Scientists have found how our solar solar system formed in the wind-blown bubbles around a giant, long-dead star. Despite the many impressive discoveries humans have made about the universe, scientists are still unsure about the birth story of our solar system. The general prevailing theory is that our solar system formed billions of years ago near a supernova. However, the new scenario instead begins with a giant type of star called a Wolf-Rayet star, which is more than 40 to 50 times the size of our own Sun. They burn the hottest of all stars, producing tonnes of elements which are flung off the surface in an intense stellar wind. As the Wolf-Rayet star sheds its mass, the stellar wind plows through the material that was around it, forming a bubble structure with a dense shell. “The shell of such a bubble is a good place to produce stars,” because dust and gas become trapped inside where they can condense into stars, said Nicolas Dauphas, professor at University of Chicago in the US. The study, published in the Astrophysical Journal, estimates that one per cent to 16 per cent of all Sun-like stars could be formed in such stellar nurseries. This setup differs from the supernova hypothesis in order to make sense of two isotopes that occur in strange proportions in the early solar system, compared to the rest of the galaxy. Meteorites left over from the early solar system tell us there was a lot of aluminium-26. In addition, studies, including a 2015 one by Dauphas and a former student, increasingly suggest we had less of the isotope iron-60.
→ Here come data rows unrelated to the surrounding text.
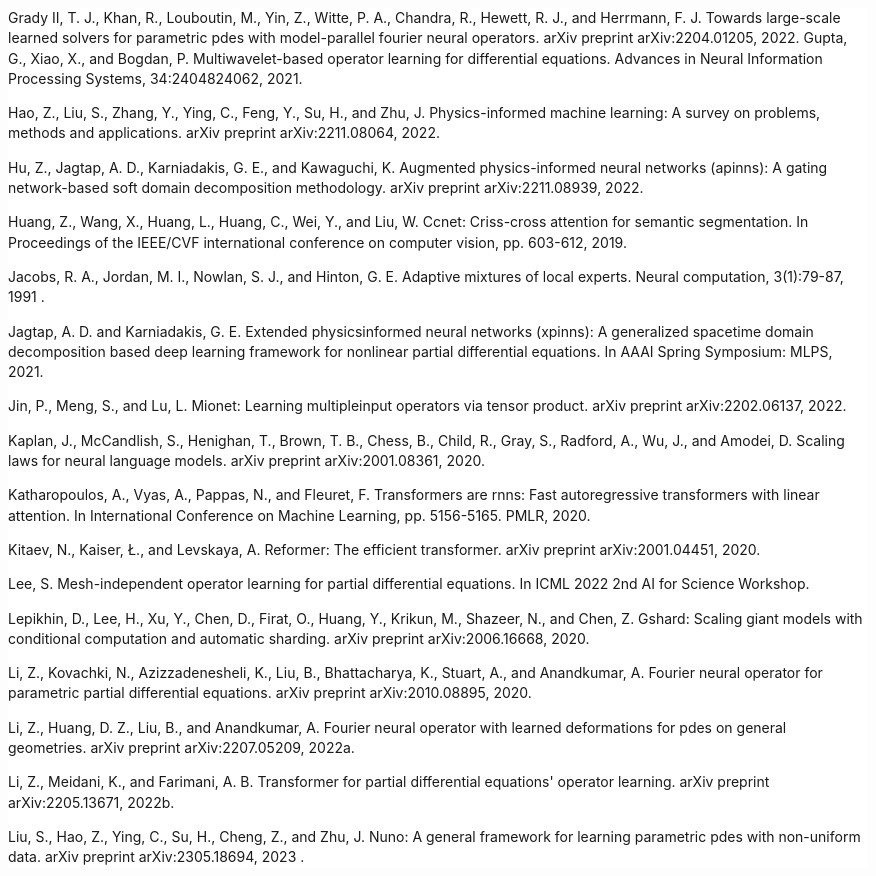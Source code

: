 Grady II, T. J., Khan, R., Louboutin, M., Yin, Z., Witte, P. A., Chandra, R., Hewett, R. J., and Herrmann, F. J. Towards large-scale learned solvers for parametric pdes with model-parallel fourier neural operators. arXiv preprint arXiv:2204.01205, 2022.
Gupta, G., Xiao, X., and Bogdan, P. Multiwavelet-based operator learning for differential equations. Advances in Neural Information Processing Systems, 34:2404824062, 2021.

Hao, Z., Liu, S., Zhang, Y., Ying, C., Feng, Y., Su, H., and Zhu, J. Physics-informed machine learning: A survey on problems, methods and applications. arXiv preprint arXiv:2211.08064, 2022.

Hu, Z., Jagtap, A. D., Karniadakis, G. E., and Kawaguchi, K. Augmented physics-informed neural networks (apinns): A gating network-based soft domain decomposition methodology. arXiv preprint arXiv:2211.08939, 2022.

Huang, Z., Wang, X., Huang, L., Huang, C., Wei, Y., and Liu, W. Ccnet: Criss-cross attention for semantic segmentation. In Proceedings of the IEEE/CVF international conference on computer vision, pp. 603-612, 2019.

Jacobs, R. A., Jordan, M. I., Nowlan, S. J., and Hinton, G. E. Adaptive mixtures of local experts. Neural computation, 3(1):79-87, 1991 .

Jagtap, A. D. and Karniadakis, G. E. Extended physicsinformed neural networks (xpinns): A generalized spacetime domain decomposition based deep learning framework for nonlinear partial differential equations. In AAAI Spring Symposium: MLPS, 2021.

Jin, P., Meng, S., and Lu, L. Mionet: Learning multipleinput operators via tensor product. arXiv preprint arXiv:2202.06137, 2022.

Kaplan, J., McCandlish, S., Henighan, T., Brown, T. B., Chess, B., Child, R., Gray, S., Radford, A., Wu, J., and Amodei, D. Scaling laws for neural language models. arXiv preprint arXiv:2001.08361, 2020.

Katharopoulos, A., Vyas, A., Pappas, N., and Fleuret, F. Transformers are rnns: Fast autoregressive transformers with linear attention. In International Conference on Machine Learning, pp. 5156-5165. PMLR, 2020.

Kitaev, N., Kaiser, Ł., and Levskaya, A. Reformer: The efficient transformer. arXiv preprint arXiv:2001.04451, 2020.

Lee, S. Mesh-independent operator learning for partial differential equations. In ICML 2022 2nd AI for Science Workshop.

Lepikhin, D., Lee, H., Xu, Y., Chen, D., Firat, O., Huang, Y., Krikun, M., Shazeer, N., and Chen, Z. Gshard: Scaling giant models with conditional computation and automatic sharding. arXiv preprint arXiv:2006.16668, 2020.

Li, Z., Kovachki, N., Azizzadenesheli, K., Liu, B., Bhattacharya, K., Stuart, A., and Anandkumar, A. Fourier neural operator for parametric partial differential equations. arXiv preprint arXiv:2010.08895, 2020.

Li, Z., Huang, D. Z., Liu, B., and Anandkumar, A. Fourier neural operator with learned deformations for pdes on general geometries. arXiv preprint arXiv:2207.05209, 2022a.

Li, Z., Meidani, K., and Farimani, A. B. Transformer for partial differential equations' operator learning. arXiv preprint arXiv:2205.13671, 2022b.

Liu, S., Hao, Z., Ying, C., Su, H., Cheng, Z., and Zhu, J. Nuno: A general framework for learning parametric pdes with non-uniform data. arXiv preprint arXiv:2305.18694, 2023 .
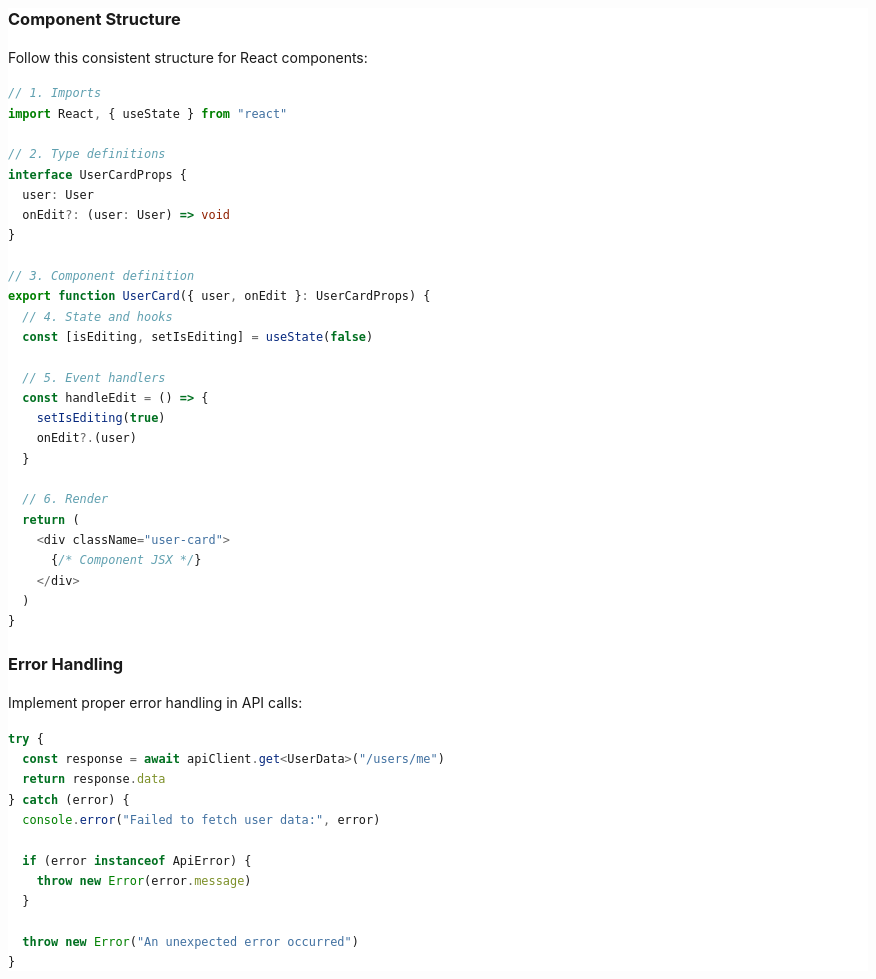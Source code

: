 ### Component Structure

Follow this consistent structure for React components:

```typescript
// 1. Imports
import React, { useState } from "react"

// 2. Type definitions
interface UserCardProps {
  user: User
  onEdit?: (user: User) => void
}

// 3. Component definition
export function UserCard({ user, onEdit }: UserCardProps) {
  // 4. State and hooks
  const [isEditing, setIsEditing] = useState(false)
  
  // 5. Event handlers
  const handleEdit = () => {
    setIsEditing(true)
    onEdit?.(user)
  }
  
  // 6. Render
  return (
    <div className="user-card">
      {/* Component JSX */}
    </div>
  )
}
```

### Error Handling

Implement proper error handling in API calls:

```typescript
try {
  const response = await apiClient.get<UserData>("/users/me")
  return response.data
} catch (error) {
  console.error("Failed to fetch user data:", error)
  
  if (error instanceof ApiError) {
    throw new Error(error.message)
  }
  
  throw new Error("An unexpected error occurred")
}
```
This brings scientists up short, because supernovae produce both isotopes. “It begs the question of why one was injected into the solar system and the other was not,” said Vikram Dwarkadas, a research associate professor at University of Chicago. This brought them to Wolf-Rayet stars, which release lots of aluminium-26, but no iron-60. “The idea is that aluminum-26 flung from the Wolf-Rayet star is carried outwards on grains of dust formed around the star,” said Dwarkadas. “These grains have enough momentum to punch through one side of the shell, where they are mostly destroyed – trapping the aluminum inside the shell,” he said.

Eventually, part of the shell collapses inward due to gravity, forming our solar system. As for the fate of the giant Wolf-Rayet star that sheltered us, its life ended long ago, likely in a supernova explosion or a direct collapse to a black hole. A direct collapse to a black hole would produce little iron-60; if it was a supernova, the iron-60 created in the explosion may not have penetrated the bubble walls, or was distributed unequally.